RADIOFREQUENCY ``PURE'' NUCLEAR QUADRUPOLE SPECTROSCOPY OF METHYL IODIDE INSIDE THE INFRARED LASER CAVITY

Abstract

The highly sensitive method of infrared radiofrequency double resonance inside the laser cavity has been applied to observation of ``pure” quadrupole transitions $(\Delta1 = \Delta J = \Delta K = 0, \Delta F = \pm1)$, Radiofrequency signals with large signal-to-noise ratio have been observed for the $127_{I}$ nucleus (spin 5/2) of $CH_{3}I$ in many vibrational (ground state, $\nu_{3}, \nu_{6}, 2\nu_{3} 3\nu _{3}, \nu_{3} + \nu_{6},2\nu_{6},\nu_{2}+\nu_{6}$ and $2\nu_{3} + \nu_{6}$ and rotational levels $(2 \leq J \leq 53)$. The characteristic pattern of the RF spectrum, specific to each rotation-vibration level has enabled us to assign the infrared coincidence and the associated far infrared laser transition unambiguously.

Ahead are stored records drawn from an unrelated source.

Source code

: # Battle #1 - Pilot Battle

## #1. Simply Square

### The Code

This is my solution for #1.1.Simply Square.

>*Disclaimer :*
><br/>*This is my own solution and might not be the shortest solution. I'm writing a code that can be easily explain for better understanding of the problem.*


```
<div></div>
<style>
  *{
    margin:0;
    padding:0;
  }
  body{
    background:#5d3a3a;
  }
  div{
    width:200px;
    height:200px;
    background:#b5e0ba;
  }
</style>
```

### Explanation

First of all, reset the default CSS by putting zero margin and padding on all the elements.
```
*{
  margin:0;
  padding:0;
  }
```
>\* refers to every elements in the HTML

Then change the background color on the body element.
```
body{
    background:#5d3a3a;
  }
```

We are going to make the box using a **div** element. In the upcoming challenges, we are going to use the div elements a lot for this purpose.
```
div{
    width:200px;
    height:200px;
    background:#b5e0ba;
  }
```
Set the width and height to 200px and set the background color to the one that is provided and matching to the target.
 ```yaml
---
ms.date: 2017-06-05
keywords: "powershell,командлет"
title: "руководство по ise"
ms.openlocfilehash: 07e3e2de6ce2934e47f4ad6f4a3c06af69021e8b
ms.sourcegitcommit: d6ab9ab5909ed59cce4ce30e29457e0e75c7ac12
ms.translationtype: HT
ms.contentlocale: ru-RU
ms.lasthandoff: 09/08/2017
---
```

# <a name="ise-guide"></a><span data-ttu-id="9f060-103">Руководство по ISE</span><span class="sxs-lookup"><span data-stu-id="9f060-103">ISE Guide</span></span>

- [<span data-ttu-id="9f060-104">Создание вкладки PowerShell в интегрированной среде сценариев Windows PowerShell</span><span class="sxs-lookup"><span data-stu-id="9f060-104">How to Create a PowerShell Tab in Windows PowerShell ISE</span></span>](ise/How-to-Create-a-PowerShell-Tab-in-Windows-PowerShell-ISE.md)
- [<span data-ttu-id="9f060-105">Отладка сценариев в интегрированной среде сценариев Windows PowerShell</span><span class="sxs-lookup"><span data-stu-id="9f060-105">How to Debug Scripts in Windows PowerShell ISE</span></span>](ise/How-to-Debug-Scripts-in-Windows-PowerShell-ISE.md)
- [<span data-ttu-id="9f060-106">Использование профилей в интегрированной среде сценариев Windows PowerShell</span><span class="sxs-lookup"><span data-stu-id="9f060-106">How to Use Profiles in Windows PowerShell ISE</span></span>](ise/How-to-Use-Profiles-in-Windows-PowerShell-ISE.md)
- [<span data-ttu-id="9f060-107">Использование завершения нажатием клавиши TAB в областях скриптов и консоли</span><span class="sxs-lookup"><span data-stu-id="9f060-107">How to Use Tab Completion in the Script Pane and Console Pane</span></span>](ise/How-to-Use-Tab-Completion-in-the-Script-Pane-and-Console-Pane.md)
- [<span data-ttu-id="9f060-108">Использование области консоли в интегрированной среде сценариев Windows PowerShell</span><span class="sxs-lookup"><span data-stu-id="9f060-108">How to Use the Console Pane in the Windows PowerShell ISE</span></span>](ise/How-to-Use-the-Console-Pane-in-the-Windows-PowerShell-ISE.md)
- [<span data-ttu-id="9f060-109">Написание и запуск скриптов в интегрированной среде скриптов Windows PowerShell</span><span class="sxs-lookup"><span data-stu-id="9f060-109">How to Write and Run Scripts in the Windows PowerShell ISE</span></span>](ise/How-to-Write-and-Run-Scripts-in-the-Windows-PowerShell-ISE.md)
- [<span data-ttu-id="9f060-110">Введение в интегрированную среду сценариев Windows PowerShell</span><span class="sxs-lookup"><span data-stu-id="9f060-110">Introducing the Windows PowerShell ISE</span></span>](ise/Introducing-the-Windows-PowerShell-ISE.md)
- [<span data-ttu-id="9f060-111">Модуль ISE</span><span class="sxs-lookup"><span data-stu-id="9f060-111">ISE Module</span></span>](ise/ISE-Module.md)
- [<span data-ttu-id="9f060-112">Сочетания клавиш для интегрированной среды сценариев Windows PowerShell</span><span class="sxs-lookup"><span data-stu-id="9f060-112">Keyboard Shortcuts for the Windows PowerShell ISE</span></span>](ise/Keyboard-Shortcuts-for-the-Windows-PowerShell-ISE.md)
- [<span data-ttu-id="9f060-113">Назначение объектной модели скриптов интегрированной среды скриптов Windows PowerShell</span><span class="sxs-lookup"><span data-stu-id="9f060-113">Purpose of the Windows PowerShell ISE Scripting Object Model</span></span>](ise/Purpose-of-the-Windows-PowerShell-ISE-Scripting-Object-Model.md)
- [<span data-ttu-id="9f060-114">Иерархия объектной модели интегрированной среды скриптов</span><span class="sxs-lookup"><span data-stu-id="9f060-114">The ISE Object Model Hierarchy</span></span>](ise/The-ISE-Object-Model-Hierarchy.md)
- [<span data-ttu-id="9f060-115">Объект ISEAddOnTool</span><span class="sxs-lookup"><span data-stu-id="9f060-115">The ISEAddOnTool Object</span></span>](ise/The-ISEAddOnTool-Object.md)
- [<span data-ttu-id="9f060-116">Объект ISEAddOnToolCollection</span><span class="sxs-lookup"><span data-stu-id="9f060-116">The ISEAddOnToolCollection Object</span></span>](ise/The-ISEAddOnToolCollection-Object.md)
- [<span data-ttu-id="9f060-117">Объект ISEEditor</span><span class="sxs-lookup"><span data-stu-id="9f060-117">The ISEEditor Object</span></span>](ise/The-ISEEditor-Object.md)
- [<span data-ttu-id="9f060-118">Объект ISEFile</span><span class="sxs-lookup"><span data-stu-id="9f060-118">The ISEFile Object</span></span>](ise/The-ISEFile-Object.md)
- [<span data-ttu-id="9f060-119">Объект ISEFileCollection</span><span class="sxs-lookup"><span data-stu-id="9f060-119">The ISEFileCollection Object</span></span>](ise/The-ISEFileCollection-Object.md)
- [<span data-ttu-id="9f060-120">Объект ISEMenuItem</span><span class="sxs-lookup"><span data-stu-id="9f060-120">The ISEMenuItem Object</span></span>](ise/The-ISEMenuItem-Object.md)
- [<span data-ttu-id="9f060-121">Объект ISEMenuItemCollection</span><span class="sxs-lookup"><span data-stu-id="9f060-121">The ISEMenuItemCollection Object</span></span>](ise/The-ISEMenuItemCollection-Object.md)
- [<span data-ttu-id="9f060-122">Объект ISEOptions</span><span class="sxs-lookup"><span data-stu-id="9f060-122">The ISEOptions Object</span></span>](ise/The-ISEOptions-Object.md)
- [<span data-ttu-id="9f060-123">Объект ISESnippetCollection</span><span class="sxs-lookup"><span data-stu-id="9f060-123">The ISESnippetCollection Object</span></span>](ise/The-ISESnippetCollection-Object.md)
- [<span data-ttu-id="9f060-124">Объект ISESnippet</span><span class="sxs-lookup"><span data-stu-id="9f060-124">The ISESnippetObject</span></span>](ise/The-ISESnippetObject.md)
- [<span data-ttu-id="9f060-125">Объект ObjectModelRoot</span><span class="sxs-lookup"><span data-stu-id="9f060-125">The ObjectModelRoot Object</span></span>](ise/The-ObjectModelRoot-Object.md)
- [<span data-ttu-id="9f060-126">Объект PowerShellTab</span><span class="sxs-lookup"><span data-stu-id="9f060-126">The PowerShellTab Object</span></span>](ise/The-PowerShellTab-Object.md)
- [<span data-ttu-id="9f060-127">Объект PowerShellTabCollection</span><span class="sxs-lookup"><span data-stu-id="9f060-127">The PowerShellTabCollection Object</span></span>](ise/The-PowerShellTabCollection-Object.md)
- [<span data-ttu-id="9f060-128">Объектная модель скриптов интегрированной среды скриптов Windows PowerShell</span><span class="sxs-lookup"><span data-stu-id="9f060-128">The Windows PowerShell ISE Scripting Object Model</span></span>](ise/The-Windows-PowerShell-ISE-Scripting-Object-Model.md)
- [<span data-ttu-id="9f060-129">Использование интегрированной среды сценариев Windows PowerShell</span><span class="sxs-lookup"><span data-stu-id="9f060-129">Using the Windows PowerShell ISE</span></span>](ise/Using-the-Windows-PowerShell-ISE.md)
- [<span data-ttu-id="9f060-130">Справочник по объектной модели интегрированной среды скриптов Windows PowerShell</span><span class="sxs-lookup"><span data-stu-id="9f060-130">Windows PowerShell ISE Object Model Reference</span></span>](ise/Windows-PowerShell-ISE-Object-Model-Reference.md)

Many indirect double resonance signals caused by velocity-conserving collisions have also been observed. From the observed RF spectra, accurate vibrational and rotational dependence of the nuclear quadrupole coupling constant eqQ, including Hougen’s $terms,^{1}$ the spin rotation constants $C_{N}$ and $C_{k}$, and $\ell$ -type doubling constants have been determined, this method of observing ``pure” quadrupole spectrum in gases is applicable to any polar molecule having rotational levels with double parity.